Example: An investor owns shares of a company in which there has been a material change in the business landscape. Even though the company has underperformed and it seems as though it will continue to underperform, they do not sell their stocks as they do not want to admit they have made a poor decision to purchase the stock in the first place.
 
  • Overconfidence – When investors overestimate their abilities or accuracy of their predictions, causing them to underestimate risks and exaggerate their ability to control events.
Concentrating on your goals helps mitigate these behaviours. The focus is not on panic selling in a down market or the purchase of a “hot stock,” but on a long-term commitment to your identified life goals.

Another benefit to this approach is that by tracking each goal separately, it will give you a much better picture as to how you are succeeding relative to each of the goals you’ve identified.

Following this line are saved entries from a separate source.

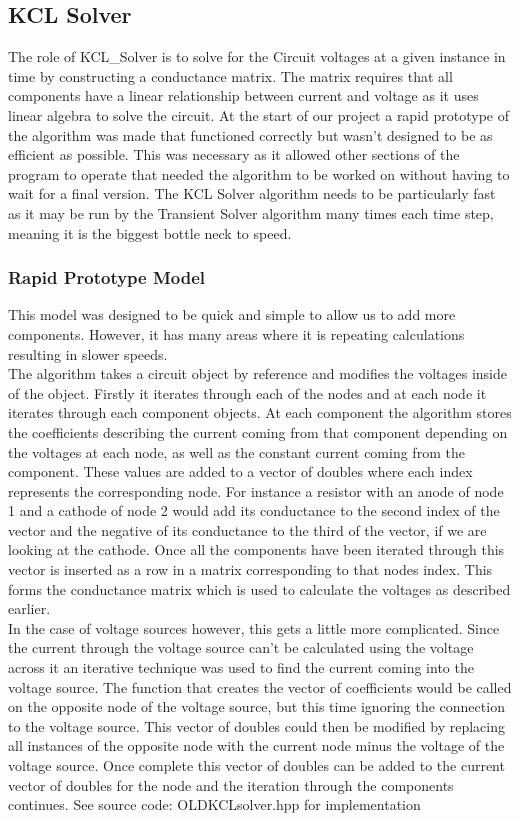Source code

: \documentclass{article}
\begin{document}
\subsection{KCL Solver}\label{KCLsolver}
The role of KCL\_Solver is to solve for the Circuit voltages at a given instance in time by constructing a conductance matrix. The matrix requires that all components have a linear relationship between current and voltage as it uses linear algebra to solve the circuit. At the start of our project a rapid prototype of the algorithm was made that functioned correctly but wasn't designed to be as efficient as possible. This was necessary as it allowed other sections of the program to operate that needed the algorithm to be worked on without having to wait for a final version. The KCL Solver algorithm needs to be particularly fast as it may be run by the Transient Solver algorithm many times each time step, meaning it is the biggest bottle neck to speed.
\subsubsection{Rapid Prototype Model}
This model was designed to be quick and simple to allow us to add more components. However, it has many areas where it is repeating calculations resulting in slower speeds.\\ The algorithm takes a circuit object by reference and modifies the voltages inside of the object. Firstly it iterates through each of the nodes and at each node it iterates through each component objects. At each component the algorithm stores the coefficients describing the current coming from that component depending on the voltages at each node, as well as the constant current coming from the component. These values are added to a vector of doubles where each index represents the corresponding node. For instance a resistor with an anode of node 1 and a cathode of node 2 would add its conductance to the second index of the vector and the negative of its conductance to the third of the vector, if we are looking at the cathode. Once all the components have been iterated through this vector is inserted as a row in a matrix corresponding to that nodes index. This forms the conductance matrix which is used to calculate the voltages as described earlier.\\
In the case of voltage sources however, this gets a little more complicated. Since the current through the voltage source can't be calculated using the voltage across it an iterative technique was used to find the current coming into the voltage source. The function that creates the vector of coefficients would be called on the opposite node of the voltage source, but this time ignoring the connection to the voltage source. This vector of doubles could then be modified by replacing all instances of the opposite node with the current node minus the voltage of the voltage source. Once complete this vector of doubles can be added to the current vector of doubles for the node and the iteration through the components continues. 
\bigbreak
See source code: OLDKCLsolver.hpp for implementation
\newpage
\end{document}
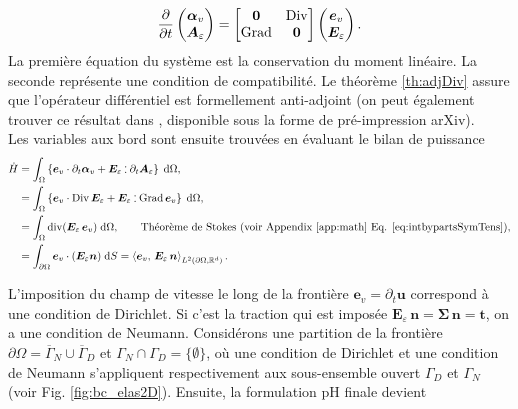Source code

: \begin{equation*}
\diffp{}{t}
\begin{pmatrix}
\bm{\alpha}_v \\
\bm{A}_\varepsilon
\end{pmatrix} = 
\begin{bmatrix}
\bm{0} & \Div \\
\Grad & \bm{0} \\
\end{bmatrix}
\begin{pmatrix}
\bm{e}_v \\
\bm{E}_\varepsilon
\end{pmatrix}.
\end{equation*}
La première équation du système est la conservation du moment linéaire. La seconde représente une condition de compatibilité. Le théorème \ref{th:adjDiv} assure que l'opérateur différentiel est formellement anti-adjoint (on peut également trouver ce résultat dans \cite[Lemme 3.3] {pauly2020elasticity}, disponible sous la forme de pré-impression arXiv). \\

Les variables aux bord sont ensuite trouvées en évaluant le bilan de puissance
\begin{equation*}
\begin{aligned}
\dot{H} &= \int_{\Omega} \left\{ \bm{e}_v \cdot \partial_t \bm\alpha_v + \bm{E}_\varepsilon \cddot \partial_t \bm{A}_\varepsilon \right\} \d\Omega, \\
&= \int_{\Omega} \left\{\bm{e}_v \cdot \Div \bm{E}_\varepsilon + \bm{E}_\varepsilon \cddot \Grad \bm{e}_v \right\}\d\Omega,\\
&= \int_{\Omega} \div(\bm{E}_\varepsilon \, \bm{e}_v) \d\Omega, \qquad \text{Théorème de Stokes (voir  Appendix \ref{app:math} Eq. \eqref{eq:intbypartsSymTens}}), \\
&= \int_{\partial \Omega} \bm{e}_v \cdot (\bm{E}_\varepsilon\bm{n}) \d{S} = \inner[L^2(\partial\Omega, \bbR^d)]{\bm{e}_v}{\bm{E}_\varepsilon \, \bm{n}}.
\end{aligned}
\end{equation*}

L'imposition du champ de vitesse le long de la frontière $ \bm{e}_v = \partial_t \bm{u} $ correspond à une condition de Dirichlet. Si c'est la traction qui est imposée $ \bm{E}_\varepsilon \, \bm{n} = \bm{\Sigma} \, \bm{n} = \bm{t}$, on a une condition de Neumann. Considérons une partition de la frontière $\partial \Omega = \overline{\Gamma}_N \cup \overline{\Gamma}_D $ et $\Gamma_N \cap \Gamma_D = \{\emptyset\} $, où une condition de Dirichlet et une condition de Neumann s'appliquent respectivement aux sous-ensemble ouvert $\Gamma_D $ et $\Gamma_N $ (voir Fig. \ref{fig:bc_elas2D}). Ensuite, la formulation pH finale devient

For example, you will know if you are on plan to having enough funds to pay for your children’s education, or a vacation property, each of which forms one of the goals identified.

By incorporating a goals-based investment philosophy with your Investment Advisor to construct your portfolio, you can focus on long-term investment success, reduce behavioral biases and increase commitment to your life goals; while relying less on discussions focused only on results against an irrelevant benchmark.

Ultimately, implementing a disciplined approach with your personal and unique goals at the forefront should provide you with the confidence that you and your advisor can structure a portfolio and investment plan that will assist you in attaining your goals, whatever they may be.